Regelmässig werden Führungen für Gruppen, Fachleute und Schulen angeboten, am 28. Juni 2025 findet im Waldlabor ausserdem der externe Seite Walderlebnistag statt.
Mehr Informationen unter: externe Seite www.waldlabor.ch/.
Rund 200 Meter unterhalb der Lichtung mit all den Lysimetern, Wetterstationen, Boden- und, Drucksonden fliesst der Holderbach. Dort hat Floriancic's Team am Ufer einen Autosampler installiert, der alle sechs Stunden eine Wasserprobe nimmt. Die Proben werden ebenfalls auf stabile Isotope analysiert.
«Auch hier zeigt sich das Alte Wasser-Paradox», erzählt der Umweltingenieur. Selbst nach einem heftigen Gewitter sei der Grossteil des Wassers im Holderbach älter als einen Monat. Und über ein Jahr hinweg seien lediglich 14 Prozent des Abflusses jünger als einen Monat. Der Rest kommt aus dem Boden, wo das Wasser mindestens einen Monat lang gespeichert war.
Mit Kolleginnen und Kollegen der Universität für Bodenkultur Wien (BOKU) hat Floriancic Wasserproben von 32 Einzugsgebieten in den Alpen untersucht. Das Ergebnis: Durchschnittlich 93 Prozent des abfliessenden Wassers in den Alpenflüssen war älter als einen Monat. Nur ein geringer Teil stammte aus aktuellen Regenfällen und der Schneeschmelze. «Solange die Poren im Boden mit altem Wasser gefüllt sind, versickert neues Wasser über Wurm- oder Wurzellöcher rasch in die Tiefe und ins Grundwasser», erklärt Floriancic. Solche Erkenntnisse können Hochwasserschutz-Planungen verbessern.

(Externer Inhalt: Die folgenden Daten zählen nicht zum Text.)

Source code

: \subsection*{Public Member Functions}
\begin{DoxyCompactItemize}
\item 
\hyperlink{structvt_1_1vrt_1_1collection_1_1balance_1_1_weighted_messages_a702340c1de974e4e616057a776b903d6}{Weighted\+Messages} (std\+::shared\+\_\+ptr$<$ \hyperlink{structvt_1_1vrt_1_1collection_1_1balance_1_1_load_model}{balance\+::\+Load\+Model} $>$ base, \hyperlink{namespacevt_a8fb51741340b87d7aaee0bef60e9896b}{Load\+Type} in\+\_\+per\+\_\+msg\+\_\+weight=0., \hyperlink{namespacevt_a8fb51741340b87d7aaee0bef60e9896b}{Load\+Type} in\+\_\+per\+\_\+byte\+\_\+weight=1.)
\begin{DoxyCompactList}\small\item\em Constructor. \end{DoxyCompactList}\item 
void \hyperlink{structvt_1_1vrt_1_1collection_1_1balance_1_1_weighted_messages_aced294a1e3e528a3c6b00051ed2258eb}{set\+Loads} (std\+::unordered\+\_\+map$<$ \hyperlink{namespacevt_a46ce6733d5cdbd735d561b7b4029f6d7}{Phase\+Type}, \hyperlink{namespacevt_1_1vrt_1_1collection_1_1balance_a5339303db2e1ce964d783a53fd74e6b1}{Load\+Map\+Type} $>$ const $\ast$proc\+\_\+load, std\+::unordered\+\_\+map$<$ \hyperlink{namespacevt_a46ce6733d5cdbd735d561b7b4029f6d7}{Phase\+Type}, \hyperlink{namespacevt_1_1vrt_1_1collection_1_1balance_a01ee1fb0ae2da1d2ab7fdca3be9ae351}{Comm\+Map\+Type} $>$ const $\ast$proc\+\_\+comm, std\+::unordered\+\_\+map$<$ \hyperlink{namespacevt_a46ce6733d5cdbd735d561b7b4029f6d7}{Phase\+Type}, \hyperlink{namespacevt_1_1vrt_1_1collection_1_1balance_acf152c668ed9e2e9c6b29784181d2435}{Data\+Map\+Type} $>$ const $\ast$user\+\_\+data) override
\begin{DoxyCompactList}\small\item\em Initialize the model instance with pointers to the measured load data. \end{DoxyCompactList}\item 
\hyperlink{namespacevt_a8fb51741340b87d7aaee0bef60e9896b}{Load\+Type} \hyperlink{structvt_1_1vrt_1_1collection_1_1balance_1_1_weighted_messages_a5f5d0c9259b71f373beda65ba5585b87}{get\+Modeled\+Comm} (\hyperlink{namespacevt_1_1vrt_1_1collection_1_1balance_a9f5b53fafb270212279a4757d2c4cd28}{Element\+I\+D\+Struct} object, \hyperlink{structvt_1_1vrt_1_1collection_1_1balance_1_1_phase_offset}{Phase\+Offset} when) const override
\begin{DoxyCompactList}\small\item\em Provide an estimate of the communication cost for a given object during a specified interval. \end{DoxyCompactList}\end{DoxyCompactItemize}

Regenarme Winter sind verheerend
Floriancic zeigt auf eine spiralförmige Rinne, die entlang eines Buchenstammes mit schwarzem Klebeband befestigt ist. Am Ende ein Schlauch, der mit einem transparenten Plastikkanister verbunden ist. «Wir basteln hier vieles selbst, denn für diese Art von Forschung gibt es oft keine Standardmessgeräte.» Mit der Installation wird das Wasser aufgefangen, das von der Baumkrone entlang des Stammes hinunter zum Boden fliesst.
Messungen zeigen: Weil das Blätterdach fehlt und die Verdunstungsverluste geringer sind, ist dieser Fluss im Winter deutlich höher als im Sommer. Der Waldboden wird hauptsächlich im Winter mit Wasser versorgt, vor allem im Bereich von zehn bis 80 Zentimetern Tiefe. Und dies obschon durchschnittlich 60 Prozent des Regens im Sommer fallen. Regenarme Winter setzen den Bäumen besonders zu, weil der Boden zu wenig Wasser speichern kann für die heissen Sommertage.
Aber nicht nur das Blätterdach, sondern auch die Bodenbedeckung ist für die Waldhydrologie von Bedeutung. Je nach Beschaffenheit trägt sie viel zu einem feuchten Mikroklima im Wald bei, ist aber auch dafür verantwortlich, dass weniger Wasser in den Boden gelangt.
Um diesen Effekt nachzuweisen, haben die Forschenden mehrere quadratische Bodenparzellen mit einem Metallrahmen eingefasst und unterirdisch mit Sensoren bestückt. Einige Quadrate sind mehrere Zentimeter hoch mit organischem Material, wie Blätter, Nadeln und Zapfen bedeckt. Andere sind unbedeckt und der Boden liegt frei.
«Lange gingen Hydrologen davon aus, dass etwa drei bis vier Prozent der Niederschläge in der Bodenbedeckung zurückgehalten werden – und diese Schicht damit weitgehend vernachlässigbar ist», erzählt Floriancic. Seine Messungen ergaben jedoch ein anderes Bild: Rund 18 Prozent des Niederschlags wird in der Streuschicht und im Totholz gespeichert. Rechnet man die rund 20 Prozent des Niederschlags hinzu, die in den Blättern der Baumkronen hängen bleiben und wieder in die Atmosphäre verdunsten, so gelangen von 1000 Millimeter Niederschlag nur 600 Millimeter tatsächlich in den Boden. «Insofern ist der Waldboden deutlich trockener als wir lange Zeit gedacht hatten.»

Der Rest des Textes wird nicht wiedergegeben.